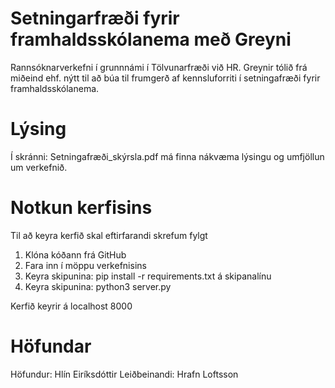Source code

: # Setningarfræði fyrir framhaldsskólanema með Greyni

Rannsóknarverkefni í grunnnámi í Tölvunarfræði við HR. Greynir tólið frá miðeind ehf. nýtt til að búa til frumgerð af kennsluforriti í setningafræði fyrir framhaldsskólanema.

# Lýsing

Í skránni: Setningafræði_skýrsla.pdf má finna nákvæma lýsingu og umfjöllun um verkefnið.

# Notkun kerfisins

Til að keyra kerfið skal eftirfarandi skrefum fylgt

1. Klóna kóðann frá GitHub
2. Fara inn í möppu verkefnisins
3. Keyra skipunina: pip install -r requirements.txt á skipanalínu
4. Keyra skipunina: python3 server.py

Kerfið keyrir á localhost 8000

# Höfundar

Höfundur: Hlín Eiríksdóttir
Leiðbeinandi: Hrafn Loftsson


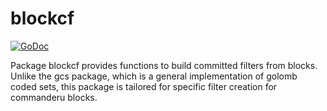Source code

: blockcf
==========

[![GoDoc](https://godoc.org/github.com/commanderu/cdrd/gcs/blockcf?status.png)](http://godoc.org/github.com/commanderu/cdrd/gcs/blockcf)

Package blockcf provides functions to build committed filters from blocks.
Unlike the gcs package, which is a general implementation of golomb coded sets,
this package is tailored for specific filter creation for commanderu blocks.
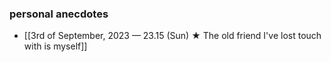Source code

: ### personal anecdotes
- [[3rd of September, 2023 — 23.15 (Sun) ★ The old friend I've lost touch with is myself]]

^^^^

Required work
Your task is to copy each line of the listing that holds the word "fyrir".

Your response
: # Setningarfræði fyrir framhaldsskólanema með Greyni
Rannsóknarverkefni í grunnnámi í Tölvunarfræði við HR. Greynir tólið frá miðeind ehf. nýtt til að búa til frumgerð af kennsluforriti í setningafræði fyrir framhaldsskólanema.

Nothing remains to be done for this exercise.